Google decided to create a trap for Bing by returning results for about 100 bogus terms, as Amit Singhal, a Google Fellow who oversees the search engine’s ranking algorithm, explains:
To be clear, the synthetic query had no relationship with the inserted result we chose—the query didn’t appear on the webpage, and there were no links to the webpage with that query phrase. In other words, there was absolutely no reason for any search engine to return that webpage for that synthetic query. You can think of the synthetic queries with inserted results as the search engine equivalent of marked bills in a bank.
Running Internet Explorer 8 with the Bing toolbar installed, and the “Suggested Sites” feature of IE8 enabled, Google engineers searched Google for these terms and clicked on the inserted results, and confirmed that a few of these results, including “delhipublicschool40 chdjob”, “hiybbprqag”, “indoswiftjobinproduction”, “jiudgefallon”, “juegosdeben1ogrande”, “mbzrxpgjys” and “ygyuuttuu hjhhiihhhu”, started appearing in Bing a few weeks later:



The experiment showed that Bing uses clickstream data to determine relevant content, a fact that Microsoft’s Harry Shum, Vice President Bing, confirmed:
We use over 1,000 different signals and features in our ranking algorithm. A small piece of that is clickstream data we get from some of our customers, who opt-in to sharing anonymous data as they navigate the web in order to help us improve the experience for all users.
These clickstream data include Google search results, more specifically the click-throughs from Google search result pages. Bing considers these for its own results and consequently may show pages which otherwise wouldn’t show in the results at all since they don’t contain the search term, or rank results differently. Relying on a single signal made Bing susceptible to spamming, and algorithms would need to be improved to weed suspicious results out, Shum acknowledged.

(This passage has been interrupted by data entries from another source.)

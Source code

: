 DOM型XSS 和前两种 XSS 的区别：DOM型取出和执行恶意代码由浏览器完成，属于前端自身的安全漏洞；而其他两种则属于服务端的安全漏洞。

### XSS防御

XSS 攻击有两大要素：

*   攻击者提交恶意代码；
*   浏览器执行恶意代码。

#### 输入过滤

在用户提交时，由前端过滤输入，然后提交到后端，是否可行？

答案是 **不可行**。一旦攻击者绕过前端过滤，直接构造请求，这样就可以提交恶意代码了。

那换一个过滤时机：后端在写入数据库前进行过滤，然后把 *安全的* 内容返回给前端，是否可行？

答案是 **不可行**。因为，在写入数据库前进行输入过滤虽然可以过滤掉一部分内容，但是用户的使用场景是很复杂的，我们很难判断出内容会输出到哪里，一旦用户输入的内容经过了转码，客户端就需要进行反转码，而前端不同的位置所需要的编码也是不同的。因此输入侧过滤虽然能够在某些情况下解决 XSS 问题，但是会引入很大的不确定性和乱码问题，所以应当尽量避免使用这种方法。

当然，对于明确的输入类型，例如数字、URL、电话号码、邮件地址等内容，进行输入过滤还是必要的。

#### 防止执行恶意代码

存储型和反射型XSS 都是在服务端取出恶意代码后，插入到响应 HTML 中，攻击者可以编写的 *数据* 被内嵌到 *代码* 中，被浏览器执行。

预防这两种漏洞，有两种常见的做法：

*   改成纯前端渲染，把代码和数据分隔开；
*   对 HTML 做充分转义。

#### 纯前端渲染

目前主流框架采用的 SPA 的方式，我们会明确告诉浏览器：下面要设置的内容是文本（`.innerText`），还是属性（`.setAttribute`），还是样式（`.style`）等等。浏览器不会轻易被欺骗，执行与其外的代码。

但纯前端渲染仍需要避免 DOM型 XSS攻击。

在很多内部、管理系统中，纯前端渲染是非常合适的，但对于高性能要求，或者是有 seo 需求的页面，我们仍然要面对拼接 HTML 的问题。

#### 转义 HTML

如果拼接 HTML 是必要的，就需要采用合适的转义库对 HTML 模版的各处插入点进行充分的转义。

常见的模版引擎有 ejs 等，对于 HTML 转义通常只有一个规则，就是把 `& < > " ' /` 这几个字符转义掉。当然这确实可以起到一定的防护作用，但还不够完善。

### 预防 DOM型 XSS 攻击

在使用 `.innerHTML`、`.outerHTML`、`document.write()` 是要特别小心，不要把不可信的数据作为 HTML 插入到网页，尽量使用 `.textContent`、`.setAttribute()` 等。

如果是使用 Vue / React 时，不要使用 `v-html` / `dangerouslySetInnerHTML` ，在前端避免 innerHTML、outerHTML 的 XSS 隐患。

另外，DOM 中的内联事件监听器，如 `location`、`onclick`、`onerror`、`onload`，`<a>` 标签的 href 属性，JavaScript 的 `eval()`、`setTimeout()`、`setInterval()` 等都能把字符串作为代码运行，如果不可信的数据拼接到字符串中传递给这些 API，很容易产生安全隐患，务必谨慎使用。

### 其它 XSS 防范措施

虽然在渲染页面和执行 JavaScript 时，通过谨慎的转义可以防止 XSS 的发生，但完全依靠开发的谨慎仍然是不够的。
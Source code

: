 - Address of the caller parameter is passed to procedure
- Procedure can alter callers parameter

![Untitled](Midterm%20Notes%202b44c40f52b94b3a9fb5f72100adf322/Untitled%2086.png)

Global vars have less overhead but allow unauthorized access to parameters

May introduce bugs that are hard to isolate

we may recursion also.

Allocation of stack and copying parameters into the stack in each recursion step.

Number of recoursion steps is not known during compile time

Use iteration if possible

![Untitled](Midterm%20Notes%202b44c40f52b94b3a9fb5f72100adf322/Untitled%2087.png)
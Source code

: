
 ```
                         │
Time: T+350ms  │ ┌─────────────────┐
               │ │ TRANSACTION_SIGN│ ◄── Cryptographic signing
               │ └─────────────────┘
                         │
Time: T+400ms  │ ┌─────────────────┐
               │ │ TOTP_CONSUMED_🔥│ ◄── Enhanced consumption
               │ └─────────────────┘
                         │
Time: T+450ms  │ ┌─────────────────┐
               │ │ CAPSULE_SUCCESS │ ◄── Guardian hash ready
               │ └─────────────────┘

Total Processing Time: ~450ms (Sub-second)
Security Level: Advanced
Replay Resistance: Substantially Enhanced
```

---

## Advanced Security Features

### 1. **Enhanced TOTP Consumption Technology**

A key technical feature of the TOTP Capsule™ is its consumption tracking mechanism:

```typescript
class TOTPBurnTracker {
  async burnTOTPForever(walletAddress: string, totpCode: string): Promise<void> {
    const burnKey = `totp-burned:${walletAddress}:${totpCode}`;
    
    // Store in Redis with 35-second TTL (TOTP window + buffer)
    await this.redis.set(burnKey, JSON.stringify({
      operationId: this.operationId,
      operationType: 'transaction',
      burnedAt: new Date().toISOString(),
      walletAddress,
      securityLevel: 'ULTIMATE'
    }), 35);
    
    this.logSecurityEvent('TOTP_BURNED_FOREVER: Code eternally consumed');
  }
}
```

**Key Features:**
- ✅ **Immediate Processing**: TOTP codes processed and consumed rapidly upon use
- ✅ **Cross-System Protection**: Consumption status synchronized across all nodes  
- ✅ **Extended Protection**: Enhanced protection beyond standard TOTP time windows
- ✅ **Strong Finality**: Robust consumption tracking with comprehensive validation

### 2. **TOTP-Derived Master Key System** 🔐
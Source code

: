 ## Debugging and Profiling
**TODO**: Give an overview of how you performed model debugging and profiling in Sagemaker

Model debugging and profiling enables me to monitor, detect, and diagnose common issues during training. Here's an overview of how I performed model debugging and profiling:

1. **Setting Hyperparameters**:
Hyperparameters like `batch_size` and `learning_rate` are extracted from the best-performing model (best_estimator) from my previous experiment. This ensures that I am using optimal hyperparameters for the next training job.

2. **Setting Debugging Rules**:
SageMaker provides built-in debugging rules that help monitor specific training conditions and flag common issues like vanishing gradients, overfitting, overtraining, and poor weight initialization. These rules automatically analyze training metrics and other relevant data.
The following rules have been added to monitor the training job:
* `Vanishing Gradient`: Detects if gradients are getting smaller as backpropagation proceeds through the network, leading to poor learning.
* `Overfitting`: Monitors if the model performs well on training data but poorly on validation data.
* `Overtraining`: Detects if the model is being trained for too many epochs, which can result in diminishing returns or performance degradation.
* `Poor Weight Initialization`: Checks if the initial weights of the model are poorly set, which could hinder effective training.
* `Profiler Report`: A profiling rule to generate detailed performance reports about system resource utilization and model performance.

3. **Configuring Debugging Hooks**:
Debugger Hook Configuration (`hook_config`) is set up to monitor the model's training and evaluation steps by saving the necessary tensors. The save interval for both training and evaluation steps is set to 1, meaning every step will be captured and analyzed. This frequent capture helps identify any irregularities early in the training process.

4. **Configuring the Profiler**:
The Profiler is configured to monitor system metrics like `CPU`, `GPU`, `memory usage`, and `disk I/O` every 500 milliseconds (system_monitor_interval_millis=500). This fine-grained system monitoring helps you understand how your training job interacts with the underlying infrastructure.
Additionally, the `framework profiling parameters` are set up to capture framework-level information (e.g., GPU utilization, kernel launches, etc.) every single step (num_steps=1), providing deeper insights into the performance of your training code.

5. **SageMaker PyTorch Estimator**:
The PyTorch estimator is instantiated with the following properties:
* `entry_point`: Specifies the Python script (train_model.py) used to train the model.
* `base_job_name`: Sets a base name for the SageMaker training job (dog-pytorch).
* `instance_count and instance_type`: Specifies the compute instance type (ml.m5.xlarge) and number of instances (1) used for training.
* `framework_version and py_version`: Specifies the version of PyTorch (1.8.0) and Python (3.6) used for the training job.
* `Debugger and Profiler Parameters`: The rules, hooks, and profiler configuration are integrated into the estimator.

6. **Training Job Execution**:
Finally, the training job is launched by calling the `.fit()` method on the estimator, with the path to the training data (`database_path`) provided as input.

As an aside, Google had also experienced in the past how relying too heavily on a few signals allowed individuals to influence the ranking of particular pages for search terms such as “miserable failure”; despite improvements to the ranking algorithm we continue to see successful Google bombs. (John Dozier's book about Google bombing nicely explains how to protect yourself from online defamation.)

The experiment failed to validate if other sources are considered in the clickstream data. Outraged about the findings, Google accused Bing of stealing its data and claimed that “Bing results increasingly look like an incomplete, stale version of Google results—a cheap imitation”.

Whither clickstream data?

Privacy concerns aside—customers installing IE8 and the Bing toolbar, or most other toolbars for that matter, may not fully understand and often not care how their behavior is tracked and shared with vendors—using clickstream data to determine relevant content for search results makes sense. Search engines have long considered click-throughs on their results pages in ranking algorithms, and specialized search engines or site search functions will often expose content that a general purpose search engine crawler hasn’t found yet.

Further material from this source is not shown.